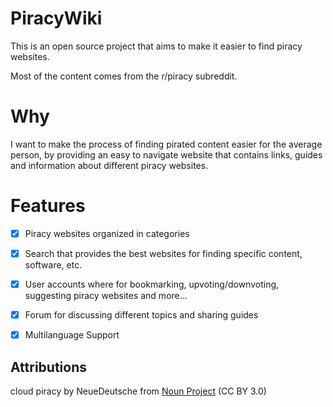 # PiracyWiki

This is an open source project that aims to make it easier to find piracy websites.

Most of the content comes from the r/piracy subreddit.


# Why

I want to make the process of finding pirated content easier for the average person, by providing an easy to navigate website that contains links, guides and information about different piracy websites.


# Features

- [x] Piracy websites organized in categories
- [x] Search that provides the best websites for finding specific content, software, etc.
- [x] User accounts where for bookmarking, upvoting/downvoting, suggesting piracy websites and more...
- [x] Forum for discussing different topics and sharing guides
- [x] Multilanguage Support


## Attributions
cloud piracy by NeueDeutsche from <a href="https://thenounproject.com/browse/icons/term/cloud-piracy/" target="_blank" title="cloud piracy Icons">Noun Project</a> (CC BY 3.0)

Exercise description | The output should be the material above, copied exactly, without its pictures.

Written answer |
 # PiracyWiki

This is an open source project that aims to make it easier to find piracy websites.

Most of the content comes from the r/piracy subreddit.


# Why

I want to make the process of finding pirated content easier for the average person, by providing an easy to navigate website that contains links, guides and information about different piracy websites.


# Features

- [x] Piracy websites organized in categories
- [x] Search that provides the best websites for finding specific content, software, etc.
- [x] User accounts where for bookmarking, upvoting/downvoting, suggesting piracy websites and more...
- [x] Forum for discussing different topics and sharing guides
- [x] Multilanguage Support


## Attributions
cloud piracy by NeueDeutsche from <a href="https://thenounproject.com/browse/icons/term/cloud-piracy/" target="_blank" title="cloud piracy Icons">Noun Project</a> (CC BY 3.0)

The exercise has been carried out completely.